The Republican mantra last week was about change. I thought it would be beneficial to determine what actually needs to be changed by looking at hard economic data and comparing the presidency of President Obama to that of his four predecessors. I realize that all of these measures can be effected by things outside of the control or influence of the president, or even the government. They are presented merely as a means of comparing how the economy has actually fared during the time period that each president was in office.
Last week I posted on the percentage increase in the stock market during the tenures of each president. Based on that measure, President Obama has done at least as well as his four predecessors. Investors have bet and won during the last 7.5 years. The post generated quite a bit of excellent comment. Let’s see how this one goes, which is not nearly as favorable to our current president.
This week we will look at growth in the US Gross Domestic Product during the terms of each of the Presidents.
According to the Federal Reserve, “Gross domestic product (GDP), the featured measure of U.S. output, is the market value of the goods and services produced by labor and property located in the United States.”
Ronald Reagan began his term with a GDP at about $3.1 trillion. At the end of his term it was $5.5 trillion, for an increase of 176% over his 8 years.

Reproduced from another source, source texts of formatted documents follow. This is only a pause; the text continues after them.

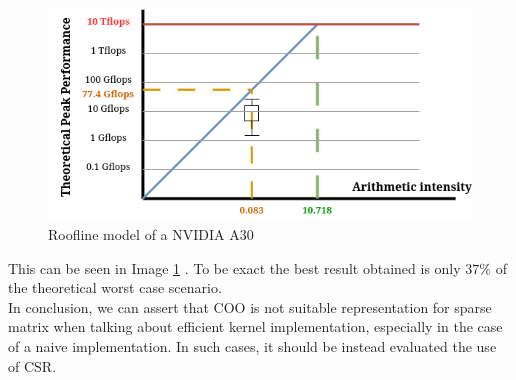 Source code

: \documentclass[conference]{IEEEtran}
\begin{document}
\begin{figure}[hbt!]
	\centering
	\includegraphics[width=1\linewidth]{data_images/roofline}
	\caption{Roofline model of a NVIDIA A30}
	\label{fig:roofline}
\end{figure}

This can be seen in Image \ref{fig:roofline} . To be exact the best result obtained is only $37\%$ of the theoretical worst case scenario.
\\

In conclusion, we can assert that COO is not suitable representation for sparse matrix when talking about efficient kernel implementation, especially in the case of a naive implementation. In such cases, it should be instead evaluated the use of CSR.
\end{document}
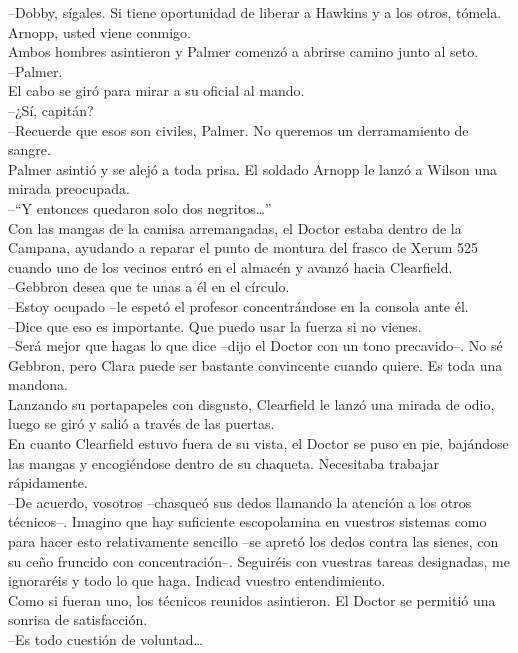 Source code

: --Dobby, sígales. Si tiene oportunidad de liberar a Hawkins y a los
otros, tómela. Arnopp, usted viene conmigo.\\
Ambos hombres asintieron y Palmer comenzó a abrirse camino junto al
seto.\\
--Palmer.\\
El cabo se giró para mirar a su oficial al mando.\\
--¿Sí, capitán?\\
--Recuerde que esos son civiles, Palmer. No queremos un derramamiento de
sangre.\\
Palmer asintió y se alejó a toda prisa. El soldado Arnopp le lanzó a
Wilson una mirada preocupada.\\
--``Y entonces quedaron solo dos negritos\ldots{}''\\[2\baselineskip]Con
las mangas de la camisa arremangadas, el Doctor estaba dentro de la
Campana, ayudando a reparar el punto de montura del frasco de Xerum 525
cuando uno de los vecinos entró en el almacén y avanzó hacia
Clearfield.\\
--Gebbron desea que te unas a él en el círculo.\\
--Estoy ocupado --le espetó el profesor concentrándose en la consola
ante él.\\
--Dice que eso es importante. Que puedo usar la fuerza si no vienes.\\
--Será mejor que hagas lo que dice --dijo el Doctor con un tono
precavido--. No sé Gebbron, pero Clara puede ser bastante convincente
cuando quiere. Es toda una mandona.\\
Lanzando su portapapeles con disgusto, Clearfield le lanzó una mirada de
odio, luego se giró y salió a través de las puertas.\\
En cuanto Clearfield estuvo fuera de su vista, el Doctor se puso en pie,
bajándose las mangas y encogiéndose dentro de su chaqueta. Necesitaba
trabajar rápidamente.\\
--De acuerdo, vosotros --chasqueó sus dedos llamando la atención a los
otros técnicos--. Imagino que hay suficiente escopolamina en vuestros
sistemas como para hacer esto relativamente sencillo --se apretó los
dedos contra las sienes, con su ceño fruncido con concentración--.
Seguiréis con vuestras tareas designadas, me ignoraréis y todo lo que
haga. Indicad vuestro entendimiento.\\
Como si fueran uno, los técnicos reunidos asintieron. El Doctor se
permitió una sonrisa de satisfacción.\\
--Es todo cuestión de voluntad\ldots{}\\
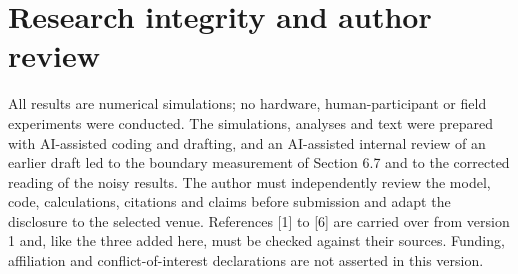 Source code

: \documentclass[11pt,a4paper]{article}
\begin{document}
\section*{Research integrity and author review}
All results are numerical simulations; no hardware, human-participant or field experiments were conducted. The simulations, analyses and text were prepared with AI-assisted coding and drafting, and an AI-assisted internal review of an earlier draft led to the boundary measurement of Section 6.7 and to the corrected reading of the noisy results. The author must independently review the model, code, calculations, citations and claims before submission and adapt the disclosure to the selected venue. References [1] to [6] are carried over from version 1 and, like the three added here, must be checked against their sources. Funding, affiliation and conflict-of-interest declarations are not asserted in this version.
\end{document}
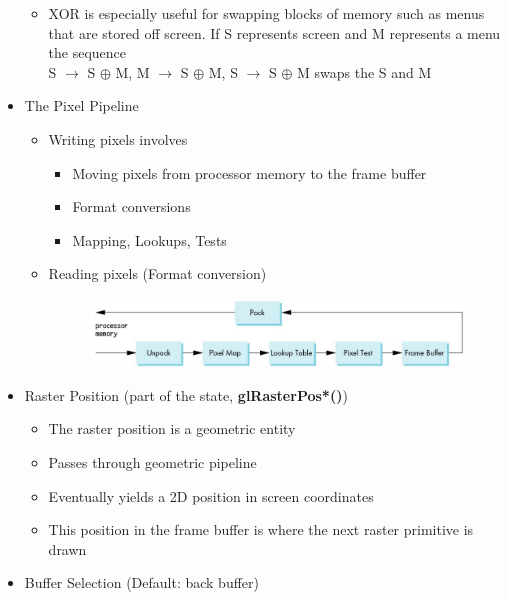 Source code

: \documentclass[11pt,a4paper]{article}
\begin{document}
\begin{itemize}
\begin{itemize}
\begin{figure}[h]
					\end{figure}
					\item XOR is especially useful for swapping blocks of memory such as menus that are stored off screen. If S represents screen and M represents a menu the sequence\\
					S $\rightarrow$ S $\oplus$ M, 
					M $\rightarrow$ S $\oplus$ M, 
					S $\rightarrow$ S $\oplus$ M swaps the S and M
				\end{itemize}
			\item The Pixel Pipeline
				\begin{itemize}
					\item Writing pixels involves
						\begin{itemize}
							\item Moving pixels from processor memory to the frame buffer
							\item Format conversions
							\item Mapping, Lookups, Tests
						\end{itemize}
					\item Reading pixels (Format conversion)
					\begin{figure}[h]
						\hspace{2.0cm}
						\vspace{-0.6cm}
						\includegraphics[scale=0.4]{pictures/PixelPipeline.jpg}
					\end{figure}
				\end{itemize}
			\item Raster Position (part of the state, \textbf{glRasterPos*()})
				\begin{itemize}
					\item The raster position is a geometric entity
					\item Passes through geometric pipeline
					\item Eventually yields a 2D position in screen coordinates
					\item This position in the frame buffer is where the next raster primitive is drawn
				\end{itemize}			
			\item Buffer Selection (Default: back buffer)
				\begin{itemize}

\end{itemize}
\end{itemize}
\end{document}
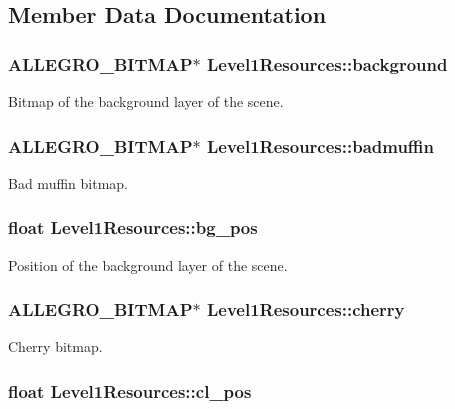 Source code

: \subsection{Member Data Documentation}
\hypertarget{structLevel1Resources_a45be13fc84e30d810b9baa897456fb3d}{
\subsubsection[{background}]{\setlength{\rightskip}{0pt plus 5cm}A\+L\+L\+E\+G\+R\+O\+\_\+\+B\+I\+T\+M\+A\+P$\ast$ Level1\+Resources\+::background}}\label{structLevel1Resources_a45be13fc84e30d810b9baa897456fb3d}
Bitmap of the background layer of the scene. \hypertarget{structLevel1Resources_a85e0386ee6337457d6685049821a2ff9}{
\subsubsection[{badmuffin}]{\setlength{\rightskip}{0pt plus 5cm}A\+L\+L\+E\+G\+R\+O\+\_\+\+B\+I\+T\+M\+A\+P$\ast$ Level1\+Resources\+::badmuffin}}\label{structLevel1Resources_a85e0386ee6337457d6685049821a2ff9}
Bad muffin bitmap. \hypertarget{structLevel1Resources_aaaac5418ef90dc913b0e9e771ee739d6}{
\subsubsection[{bg\+\_\+pos}]{\setlength{\rightskip}{0pt plus 5cm}float Level1\+Resources\+::bg\+\_\+pos}}\label{structLevel1Resources_aaaac5418ef90dc913b0e9e771ee739d6}
Position of the background layer of the scene. \hypertarget{structLevel1Resources_a8ab8254a85bffe77c9b6691410aef161}{
\subsubsection[{cherry}]{\setlength{\rightskip}{0pt plus 5cm}A\+L\+L\+E\+G\+R\+O\+\_\+\+B\+I\+T\+M\+A\+P$\ast$ Level1\+Resources\+::cherry}}\label{structLevel1Resources_a8ab8254a85bffe77c9b6691410aef161}
Cherry bitmap. \hypertarget{structLevel1Resources_a97c6bada8ec5c237809dfd8d9ce3fdf7}{
\subsubsection[{cl\+\_\+pos}]{\setlength{\rightskip}{0pt plus 5cm}float Level1\+Resources\+::cl\+\_\+pos}}\label{structLevel1Resources_a97c6bada8ec5c237809dfd8d9ce3fdf7}
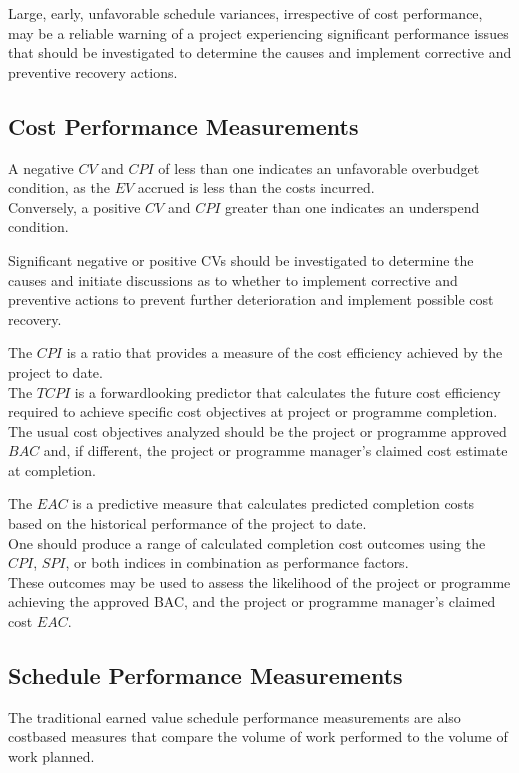 \documentclass[letterpaper,10pt,english]{jupyterBook}
\begin{document}
\sphinxAtStartPar
Large, early, unfavorable schedule variances, irrespective of cost performance, may be a reliable warning of a project experiencing significant performance issues that should be investigated to determine the causes and implement corrective and preventive recovery actions.


\subsection{Cost Performance Measurements}
\label{\detokenize{PM/evm:cost-performance-measurements}}
\sphinxAtStartPar
A negative \(CV\) and \(CPI\) of less than one indicates an unfavorable over\sphinxhyphen{}budget condition, as the \(EV\) accrued is less than the costs incurred. \\
Conversely, a positive \(CV\) and \(CPI\) greater than one indicates an under\sphinxhyphen{}spend condition.

\sphinxAtStartPar
Significant negative or positive CVs should be investigated to determine the causes and initiate discussions as to whether to implement corrective and preventive actions to prevent further deterioration and implement possible cost recovery.

\sphinxAtStartPar
The \(CPI\) is a ratio that provides a measure of the cost efficiency achieved by the project to date. \\
The \(TCPI\) is a forward\sphinxhyphen{}looking predictor that calculates the future cost efficiency required to achieve specific cost objectives at project or programme completion. \\
The usual cost objectives analyzed should be the project or programme approved \(BAC\) and, if different, the project or programme manager’s claimed cost estimate at completion.

\sphinxAtStartPar
The \(EAC\) is a predictive measure that calculates predicted completion costs based on the historical performance of the project to date. \\
One should produce a range of calculated completion cost outcomes using the \(CPI\), \(SPI\), or both indices in combination as performance factors. \\
These outcomes may be used to assess the likelihood of the project or programme achieving the approved BAC, and the project or programme manager’s claimed cost \(EAC\).


\subsection{Schedule Performance Measurements}
\label{\detokenize{PM/evm:schedule-performance-measurements}}
\sphinxAtStartPar
The traditional earned value schedule performance measurements are also cost\sphinxhyphen{}based measures that compare the volume of work performed to the volume of work planned.
\end{document}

That is the best result of the five presidents.
Bush I’s term ended after 4 years at $6.7 trillion, for a 122% increase. Not bad for half the time the others had.
Clinton ended at $10.5 trillion, for a 156% increase.
Bush II ended at $14.4 trillion, for a $137% increase.
The current GDP with six months left in President Obama’s term is $18.2 trillion, for a 127% increase. This is in the realm of the others, but last when compared with the three other two-term presidents, and not all that much above single term Bush I. If we assume the GDP will, over the next 6 months, grow at the same rate it has over the first 7.5 years of President Obama’s term, increasing the current GDP by about $257 billion, the increase would be 129% for his full eight years.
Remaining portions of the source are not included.